La Loca de La Familia

Por: Alejandra Gómez Macchia / @negramacchia 

 

Si existe alguien que haya conocido íntimamente a los médicos porque vivió toda su vida entre ellos, ese es el escritor Thomas Bernhard.

Bernhard decía, en pocas palabras, que los diagnósticos médicos son más que otra cosa, una suerte de adivinación.

Su ciencia, sus años de estudio y sus apostolados se reducen a escombros cuando están frente a un paciente y no saben qué demonios le aquejan.

La auscultación es un mero acto de prestidigitación. Te tocan determinada parte del cuerpo para ver si duele o si crea un síntoma reflejo en otro miembro. Te revisan con una lamparita los ojos. Te meten un artefacto en el oído. Te escuchan el corazón. Te abren las piernas y te meten un pato plástico con espejo para ver la antesala de todos los reinos… y si eres hombre, lo más humillante es que te pidan que te pongas en cuatro patas para sodomizarte con un par de dedos enmicados en un guante blancuzco (Auch).
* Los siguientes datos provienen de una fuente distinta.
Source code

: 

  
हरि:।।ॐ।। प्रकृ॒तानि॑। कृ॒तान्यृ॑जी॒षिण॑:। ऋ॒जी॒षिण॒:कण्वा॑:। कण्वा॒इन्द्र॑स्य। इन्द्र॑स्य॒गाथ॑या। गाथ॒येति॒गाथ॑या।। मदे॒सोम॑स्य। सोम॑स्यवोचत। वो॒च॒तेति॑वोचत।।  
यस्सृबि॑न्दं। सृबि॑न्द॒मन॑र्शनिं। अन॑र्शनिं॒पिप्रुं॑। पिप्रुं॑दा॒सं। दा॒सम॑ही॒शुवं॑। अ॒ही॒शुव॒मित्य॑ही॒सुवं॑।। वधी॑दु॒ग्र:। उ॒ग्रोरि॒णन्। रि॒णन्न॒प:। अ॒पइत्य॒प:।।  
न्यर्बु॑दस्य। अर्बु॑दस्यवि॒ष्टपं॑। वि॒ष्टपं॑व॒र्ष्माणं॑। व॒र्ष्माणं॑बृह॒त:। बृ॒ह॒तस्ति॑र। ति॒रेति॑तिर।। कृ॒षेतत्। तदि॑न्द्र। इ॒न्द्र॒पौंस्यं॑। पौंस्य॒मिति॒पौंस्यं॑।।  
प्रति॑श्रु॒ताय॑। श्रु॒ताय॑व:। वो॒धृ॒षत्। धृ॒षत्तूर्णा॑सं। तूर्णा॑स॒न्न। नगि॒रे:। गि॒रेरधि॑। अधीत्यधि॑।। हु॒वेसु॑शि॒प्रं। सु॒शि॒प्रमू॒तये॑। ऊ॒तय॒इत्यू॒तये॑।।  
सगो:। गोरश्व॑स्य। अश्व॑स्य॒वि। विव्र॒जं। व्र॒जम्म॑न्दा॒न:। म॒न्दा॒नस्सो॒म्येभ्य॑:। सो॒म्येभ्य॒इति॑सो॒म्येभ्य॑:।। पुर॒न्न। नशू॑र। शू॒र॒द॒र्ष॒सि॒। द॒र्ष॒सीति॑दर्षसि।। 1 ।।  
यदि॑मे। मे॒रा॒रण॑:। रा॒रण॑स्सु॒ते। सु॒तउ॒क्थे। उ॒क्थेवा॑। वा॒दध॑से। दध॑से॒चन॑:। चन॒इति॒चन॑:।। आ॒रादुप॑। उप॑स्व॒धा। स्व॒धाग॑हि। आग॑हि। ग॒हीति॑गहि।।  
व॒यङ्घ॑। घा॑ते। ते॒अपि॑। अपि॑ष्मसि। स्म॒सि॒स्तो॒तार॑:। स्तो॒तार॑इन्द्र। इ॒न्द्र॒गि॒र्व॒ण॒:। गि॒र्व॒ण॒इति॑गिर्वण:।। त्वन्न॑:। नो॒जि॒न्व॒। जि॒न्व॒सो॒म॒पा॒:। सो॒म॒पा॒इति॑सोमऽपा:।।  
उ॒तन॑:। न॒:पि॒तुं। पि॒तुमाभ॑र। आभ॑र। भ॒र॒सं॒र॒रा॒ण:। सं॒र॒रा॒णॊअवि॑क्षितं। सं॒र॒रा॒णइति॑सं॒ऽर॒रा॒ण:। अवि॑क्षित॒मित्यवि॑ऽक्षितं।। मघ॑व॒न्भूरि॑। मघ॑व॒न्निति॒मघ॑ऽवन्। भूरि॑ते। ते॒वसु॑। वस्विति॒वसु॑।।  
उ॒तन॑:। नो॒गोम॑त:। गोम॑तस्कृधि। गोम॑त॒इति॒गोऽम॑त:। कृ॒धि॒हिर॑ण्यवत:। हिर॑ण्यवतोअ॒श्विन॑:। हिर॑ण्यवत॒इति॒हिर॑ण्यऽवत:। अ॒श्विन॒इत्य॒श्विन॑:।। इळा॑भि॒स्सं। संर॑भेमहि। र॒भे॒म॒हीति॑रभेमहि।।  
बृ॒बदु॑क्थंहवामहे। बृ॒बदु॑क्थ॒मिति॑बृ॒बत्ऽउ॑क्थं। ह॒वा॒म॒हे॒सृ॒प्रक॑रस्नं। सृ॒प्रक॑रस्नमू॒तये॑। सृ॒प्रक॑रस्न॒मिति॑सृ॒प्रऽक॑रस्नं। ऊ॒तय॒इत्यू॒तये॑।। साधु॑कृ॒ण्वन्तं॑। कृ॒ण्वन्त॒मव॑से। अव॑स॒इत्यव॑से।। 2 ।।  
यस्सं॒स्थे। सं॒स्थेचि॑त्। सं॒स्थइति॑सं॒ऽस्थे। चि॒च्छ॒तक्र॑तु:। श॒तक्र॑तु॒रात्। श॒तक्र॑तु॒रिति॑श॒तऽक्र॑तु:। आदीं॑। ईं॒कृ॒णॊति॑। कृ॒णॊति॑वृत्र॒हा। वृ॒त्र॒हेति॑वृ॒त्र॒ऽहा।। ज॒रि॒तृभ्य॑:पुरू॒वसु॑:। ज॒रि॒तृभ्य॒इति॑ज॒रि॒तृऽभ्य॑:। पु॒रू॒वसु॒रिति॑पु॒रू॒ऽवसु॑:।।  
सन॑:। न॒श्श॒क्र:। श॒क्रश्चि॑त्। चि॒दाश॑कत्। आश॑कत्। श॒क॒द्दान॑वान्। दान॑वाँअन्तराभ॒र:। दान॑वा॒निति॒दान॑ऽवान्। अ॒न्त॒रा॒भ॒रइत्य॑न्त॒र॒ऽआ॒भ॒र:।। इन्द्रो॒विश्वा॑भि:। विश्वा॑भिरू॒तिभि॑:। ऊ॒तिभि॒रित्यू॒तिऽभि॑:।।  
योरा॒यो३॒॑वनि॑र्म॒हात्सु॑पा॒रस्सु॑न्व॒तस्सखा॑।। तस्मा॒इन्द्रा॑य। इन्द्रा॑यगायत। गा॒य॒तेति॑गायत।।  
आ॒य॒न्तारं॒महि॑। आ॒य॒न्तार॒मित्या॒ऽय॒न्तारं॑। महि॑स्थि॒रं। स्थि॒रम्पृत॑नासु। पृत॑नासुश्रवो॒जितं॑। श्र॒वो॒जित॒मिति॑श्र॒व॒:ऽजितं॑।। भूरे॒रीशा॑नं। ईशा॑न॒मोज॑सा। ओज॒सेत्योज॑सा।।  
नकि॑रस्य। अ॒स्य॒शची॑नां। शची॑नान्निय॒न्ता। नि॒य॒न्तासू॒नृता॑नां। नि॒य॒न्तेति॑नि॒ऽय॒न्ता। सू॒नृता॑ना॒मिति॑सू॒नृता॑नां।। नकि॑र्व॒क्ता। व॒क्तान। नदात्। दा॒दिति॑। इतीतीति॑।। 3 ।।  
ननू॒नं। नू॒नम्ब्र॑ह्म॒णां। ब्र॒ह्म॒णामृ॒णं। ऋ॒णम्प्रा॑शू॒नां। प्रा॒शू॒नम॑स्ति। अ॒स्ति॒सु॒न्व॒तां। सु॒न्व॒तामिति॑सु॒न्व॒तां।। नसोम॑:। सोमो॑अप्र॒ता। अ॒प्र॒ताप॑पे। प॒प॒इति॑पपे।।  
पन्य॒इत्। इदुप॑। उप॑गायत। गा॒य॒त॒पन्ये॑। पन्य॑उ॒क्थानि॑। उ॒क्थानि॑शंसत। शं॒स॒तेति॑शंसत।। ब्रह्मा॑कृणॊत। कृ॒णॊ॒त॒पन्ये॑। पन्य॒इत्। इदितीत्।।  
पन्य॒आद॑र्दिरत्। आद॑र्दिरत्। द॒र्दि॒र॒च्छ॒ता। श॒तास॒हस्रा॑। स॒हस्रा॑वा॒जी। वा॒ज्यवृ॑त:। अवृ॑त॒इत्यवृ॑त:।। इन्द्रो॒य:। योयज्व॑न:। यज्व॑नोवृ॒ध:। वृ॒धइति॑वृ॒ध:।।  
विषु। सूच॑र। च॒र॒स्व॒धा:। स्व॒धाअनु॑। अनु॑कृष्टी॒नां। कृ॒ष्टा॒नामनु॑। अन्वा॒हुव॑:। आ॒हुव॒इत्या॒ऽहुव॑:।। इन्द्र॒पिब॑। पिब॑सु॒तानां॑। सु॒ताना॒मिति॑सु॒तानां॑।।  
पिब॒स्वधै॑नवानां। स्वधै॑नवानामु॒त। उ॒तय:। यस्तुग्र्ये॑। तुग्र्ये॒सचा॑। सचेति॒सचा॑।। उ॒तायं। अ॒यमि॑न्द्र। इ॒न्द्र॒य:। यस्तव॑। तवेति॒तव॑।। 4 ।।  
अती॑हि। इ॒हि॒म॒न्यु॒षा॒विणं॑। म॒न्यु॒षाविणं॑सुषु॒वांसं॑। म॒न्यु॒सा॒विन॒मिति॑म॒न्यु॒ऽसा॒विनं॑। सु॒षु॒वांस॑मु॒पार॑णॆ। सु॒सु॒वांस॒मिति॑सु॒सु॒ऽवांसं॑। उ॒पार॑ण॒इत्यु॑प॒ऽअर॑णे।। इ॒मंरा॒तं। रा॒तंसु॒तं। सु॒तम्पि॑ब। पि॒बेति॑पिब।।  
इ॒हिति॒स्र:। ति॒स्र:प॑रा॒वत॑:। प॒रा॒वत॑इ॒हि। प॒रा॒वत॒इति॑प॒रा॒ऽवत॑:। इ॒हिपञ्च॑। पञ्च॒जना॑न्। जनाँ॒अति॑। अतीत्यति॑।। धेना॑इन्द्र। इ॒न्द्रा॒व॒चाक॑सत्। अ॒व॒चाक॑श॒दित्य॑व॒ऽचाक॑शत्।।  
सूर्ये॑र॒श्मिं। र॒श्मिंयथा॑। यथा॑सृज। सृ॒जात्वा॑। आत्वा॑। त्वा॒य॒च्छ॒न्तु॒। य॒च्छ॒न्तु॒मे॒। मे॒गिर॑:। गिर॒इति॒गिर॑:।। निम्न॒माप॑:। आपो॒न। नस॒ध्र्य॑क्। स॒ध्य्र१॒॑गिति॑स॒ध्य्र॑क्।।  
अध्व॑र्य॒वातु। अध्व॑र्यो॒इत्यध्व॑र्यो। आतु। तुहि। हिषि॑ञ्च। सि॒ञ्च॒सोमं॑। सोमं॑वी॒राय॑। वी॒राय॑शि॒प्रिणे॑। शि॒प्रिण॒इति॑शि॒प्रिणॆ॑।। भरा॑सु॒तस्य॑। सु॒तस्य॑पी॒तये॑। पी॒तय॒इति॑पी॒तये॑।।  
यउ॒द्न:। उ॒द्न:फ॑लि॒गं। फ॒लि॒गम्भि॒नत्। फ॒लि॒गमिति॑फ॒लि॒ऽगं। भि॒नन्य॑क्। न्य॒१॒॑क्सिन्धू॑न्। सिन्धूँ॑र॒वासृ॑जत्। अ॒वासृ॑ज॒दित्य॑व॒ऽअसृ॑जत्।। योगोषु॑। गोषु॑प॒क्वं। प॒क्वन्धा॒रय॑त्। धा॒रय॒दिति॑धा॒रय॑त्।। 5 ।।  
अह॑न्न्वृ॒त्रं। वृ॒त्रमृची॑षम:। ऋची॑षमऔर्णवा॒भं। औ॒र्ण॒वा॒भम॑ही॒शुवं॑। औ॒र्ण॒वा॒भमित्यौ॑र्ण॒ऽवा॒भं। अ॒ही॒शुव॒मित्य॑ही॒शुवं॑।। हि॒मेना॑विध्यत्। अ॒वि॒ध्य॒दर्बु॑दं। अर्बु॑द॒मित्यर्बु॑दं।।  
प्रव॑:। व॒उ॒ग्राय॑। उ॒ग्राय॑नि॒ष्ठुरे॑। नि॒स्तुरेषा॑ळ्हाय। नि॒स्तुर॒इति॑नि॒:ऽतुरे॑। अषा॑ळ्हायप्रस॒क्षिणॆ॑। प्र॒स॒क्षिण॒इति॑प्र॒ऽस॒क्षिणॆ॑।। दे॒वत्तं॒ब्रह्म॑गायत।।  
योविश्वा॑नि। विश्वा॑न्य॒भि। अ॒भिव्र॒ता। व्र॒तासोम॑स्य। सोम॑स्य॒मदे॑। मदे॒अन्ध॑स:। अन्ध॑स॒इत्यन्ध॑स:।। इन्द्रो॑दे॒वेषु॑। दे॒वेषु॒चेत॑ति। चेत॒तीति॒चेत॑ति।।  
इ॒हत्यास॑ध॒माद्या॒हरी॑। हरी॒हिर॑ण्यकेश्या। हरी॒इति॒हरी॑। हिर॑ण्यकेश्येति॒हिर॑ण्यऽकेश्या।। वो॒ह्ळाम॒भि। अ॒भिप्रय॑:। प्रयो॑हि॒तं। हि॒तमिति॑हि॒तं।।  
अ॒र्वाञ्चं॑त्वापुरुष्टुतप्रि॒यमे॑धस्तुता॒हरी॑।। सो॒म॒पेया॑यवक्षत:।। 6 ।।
Y en todas esas pruebas, tú, paciente dócil, te dejas hacer como una debutante de palacio.

Terminan su manoseo y pasan con una seguridad pasmosa a su escritorio. Te invitan a tomar asiento luego de despojarte de esa bata azul que te deja el culo al aire y empieza la verdadera función.

Sacan su recetario, que es lo que en realidad les da poder sobre ti, y anotan una lista de drogas legales que te arreglarán el problema.

Pero antes de firmar la receta te dan el famoso diagnóstico, que es, más bien, como dice Bernhard, un pequeño discurso chabacano lleno de palabras cifradas que te darán tranquilidad o te aniquilarán el espíritu.

¿Cómo saber si el médico que te consultó es un farsante?

Podríamos decir que entre los buenos médicos están los que van descartando males de lo más sencillo a lo más complejo.

Un mal médico es aquel que, cuando vas a consulta por un hormigueo en las piernas, te sale con que hay que hacer “de inmediato” una tomografía para descartar una posible esclerosis.

Ante ese escenario espeluznante, el médico triunfa al paralizar de miedo al paciente con semejante palabrota.

En cambio el buen médico, o más bien el buen adivinador, va de menos a más. Te trata con sutileza, hasta con cierto cariño.

De por sí siempre es duro asistir al médico por una urgencia, como para que aparte te torturen la mente con sus diagnósticos patibularios.

Por eso siempre es bueno tener a la mano un médico familiar o de cabecera. Alguien que además de auscultarte, te tenga cierto aprecio.

Recordemos que la mente es el catalizador de todos los padecimientos, y si un carnicero vestido de blanco te da el ramalazo de un diagnóstico fatalista y prematuro, lo más probable es que sí, que un padecimiento sencillo se convierta en un mal mayor a causa del estrés que te provocan con sus suertes adivinatorias.